L’Homme, tel que nous le connaissons, étant une créature – une Création de Dieu – il est impossible, si l’on veut s’en faire une juste image, de le séparer de la Création dans laquelle il a pris forme et dont l’existence est absolument fondamentale, au sens littéral du terme, pour sa formation. Car la Création constitue le substratum de l’être humain, tout comme chaque plante et chaque être vivant est, ici-bas, le produit du sol sur lequel il vit:
L’existence de l’homme est donc ainsi subordonnée à l’existence préalable de la Création. C’est la raison pour laquelle le Texte de la Genèse enseigne que furent créés le Ciel et la Terre avec tout ce qu’ils contiennent avant que le Créateur ne formât l’homme de la substance même de la Création.

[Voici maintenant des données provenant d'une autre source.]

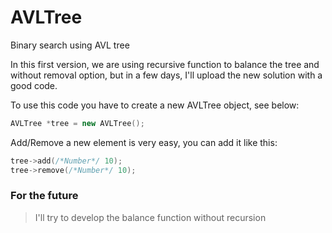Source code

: # AVLTree
Binary search using AVL tree

In this first version, we are using recursive function to balance the tree and without removal option, but in a few days, I'll upload the new solution with a good code.

To use this code you have to create a new AVLTree object, see below:

``` C++
AVLTree *tree = new AVLTree();
```

Add/Remove a new element is very easy, you can add it like this:

``` C++
tree->add(/*Number*/ 10);
tree->remove(/*Number*/ 10);
```

### For the future

> I'll try to develop the balance function without recursion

Cette explication de la Genèse se trouve, d’ailleurs, en parfait accord avec les découvertes scientifiques dans le domaine de l’évolution, telle qu’elle s’est accomplie ici-bas. On sait en effet que l’homme fut le dernier-né dans l’échelle des êtres vivants.
C’est pourquoi, afin de montrer comment s’est constitué l’être humain que nous sommes, nous allons être dans l’obligation de schématiser d’abord à grands traits, et en partant d’en haut, la structure immanente et transcendante de la Création.
LA CRÉATION
Une formule dynamique d’Aristote à propos de Dieu, formule reprise ultérieurement par Thomas d’Aquin, explique que «Dieu est Energie pure».